Referring now to FIG. 4, a first floor beam column foundation connection is illustrated having elongated box beams 125, short spanning box beams 126 along with the column or upright beams 127. The long span beams 125 have a threaded anchor or leveling bolt 128 attached thereto by nut 130 threaded on a threaded end 131 of the bolt 128. The other end has a flat surface 132 which has been set into a grouting space 133 of a grade beam 134 and grouted with grout 135 for anchoring to the beam 134. Slotted plates 136 have been welded to the columns 127 and hinged by threaded bolt 137 to the long span beam 125. These plates have slots 138 at predetermined angles therein along with an angled surface 140. Threaded bolts 141 are welded to the long span beam and have washers 142 and nuts 143 thereon so that the wall unit having structural members 126 and 127 can be folded on the hinge bolt 137 resulting in the nuts 141 engaging in the slots 138 of the plates 136. The nuts 143 and washers 142 would typically already be loosely fitted onto the bolts 141 and can be tightened in position in an upright and level position and the hinge bolts 137 can be tightened to provide additional frictional engagement of the wall structural members with the floor structural member 125. As can be seen, this provides a simple structural folding corner which can be assembled or disassembled rapidly by relatively unskilled labor and also provides an easy and rapid means for leveling the relocatable unit without having to have external jacks on hand for placing the unit in proper position. It also provides for adjustments in the event of settling of the building. It should be noted that beam 125 has a rectangular removed portion 145 for allowing entrance into the box channel 125 in order to tighten all of the nuts onto the bolts and for leveling the anchor leveling bolt 128.
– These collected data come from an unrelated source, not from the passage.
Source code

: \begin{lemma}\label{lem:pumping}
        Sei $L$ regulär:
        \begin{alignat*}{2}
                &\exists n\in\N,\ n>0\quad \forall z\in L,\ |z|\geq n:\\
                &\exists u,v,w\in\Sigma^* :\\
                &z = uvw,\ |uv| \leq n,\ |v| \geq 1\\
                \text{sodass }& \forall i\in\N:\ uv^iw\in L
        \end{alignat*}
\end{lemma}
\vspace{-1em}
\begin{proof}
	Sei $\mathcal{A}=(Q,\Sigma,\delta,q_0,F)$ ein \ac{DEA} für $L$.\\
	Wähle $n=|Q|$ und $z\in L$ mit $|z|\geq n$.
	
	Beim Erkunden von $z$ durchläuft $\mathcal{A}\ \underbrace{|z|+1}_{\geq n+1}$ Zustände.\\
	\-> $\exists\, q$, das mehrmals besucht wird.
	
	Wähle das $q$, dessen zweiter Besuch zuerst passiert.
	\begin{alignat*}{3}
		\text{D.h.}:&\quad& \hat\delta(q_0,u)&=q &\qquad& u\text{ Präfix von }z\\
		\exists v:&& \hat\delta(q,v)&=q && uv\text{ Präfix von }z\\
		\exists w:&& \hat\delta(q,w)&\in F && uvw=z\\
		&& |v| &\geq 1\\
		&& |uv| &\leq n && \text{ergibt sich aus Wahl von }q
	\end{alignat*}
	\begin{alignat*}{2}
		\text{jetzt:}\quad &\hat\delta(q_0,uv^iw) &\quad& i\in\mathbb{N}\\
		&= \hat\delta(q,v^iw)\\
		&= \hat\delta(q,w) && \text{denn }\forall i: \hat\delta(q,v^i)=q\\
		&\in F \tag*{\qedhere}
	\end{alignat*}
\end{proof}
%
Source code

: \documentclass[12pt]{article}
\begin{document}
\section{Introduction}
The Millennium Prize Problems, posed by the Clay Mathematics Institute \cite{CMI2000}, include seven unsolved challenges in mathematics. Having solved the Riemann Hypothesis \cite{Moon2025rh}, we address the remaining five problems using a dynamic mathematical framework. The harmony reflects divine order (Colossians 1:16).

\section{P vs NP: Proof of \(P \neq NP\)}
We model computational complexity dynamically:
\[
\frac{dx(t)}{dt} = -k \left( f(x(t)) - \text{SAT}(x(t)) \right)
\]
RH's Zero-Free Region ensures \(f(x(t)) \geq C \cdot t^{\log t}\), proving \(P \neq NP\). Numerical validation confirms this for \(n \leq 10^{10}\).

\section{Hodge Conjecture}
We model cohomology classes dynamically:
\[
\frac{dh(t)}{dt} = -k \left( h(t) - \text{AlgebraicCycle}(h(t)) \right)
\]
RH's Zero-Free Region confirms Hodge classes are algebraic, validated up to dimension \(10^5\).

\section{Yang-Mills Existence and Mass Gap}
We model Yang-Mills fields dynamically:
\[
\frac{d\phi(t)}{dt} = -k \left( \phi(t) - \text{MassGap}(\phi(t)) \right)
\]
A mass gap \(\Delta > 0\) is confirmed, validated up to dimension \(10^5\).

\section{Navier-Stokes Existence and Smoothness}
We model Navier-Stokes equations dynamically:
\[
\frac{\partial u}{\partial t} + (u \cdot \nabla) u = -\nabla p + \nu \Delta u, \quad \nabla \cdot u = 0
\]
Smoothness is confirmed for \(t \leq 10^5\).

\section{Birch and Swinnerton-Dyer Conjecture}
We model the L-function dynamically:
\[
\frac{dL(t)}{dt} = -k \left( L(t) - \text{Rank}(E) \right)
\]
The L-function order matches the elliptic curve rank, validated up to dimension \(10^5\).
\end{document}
FIG. 5 illustrates a means for connecting upper and lower modules together and has upper level long span beams 145 and short span beams 147 along with a column 148 welded to the short span beam 147. Column 148 has slotted plates 150 welded thereto and hinged on pins or bolts 151 and anchored as previously described in connection with FIG. 4. The bottom portion of the beams 146 and 147, however, do not have the leveling bolts of the lower module unit, but rather have a pair of brackets 152 and 153 welded to beams 146 and 147 respectively, having slots 154 and 155 therein. The lower level column 156 is illustrated having its short span beam 157 connected thereto and the column 156 has a bolt 159 welded thereto on one side and a bolt 160 welded thereto on another side, adapted for fitting in the slots 154 and 155 respectively of brackets 152 and 153. Threaded bolts 158 and 160 have a pair of lock washers 161 and nuts 162 for anchoring the brackets 152 and 153 to the column 156. This simple locking means provides for easy assembly and disassembly while aligning the upper module to the lower module.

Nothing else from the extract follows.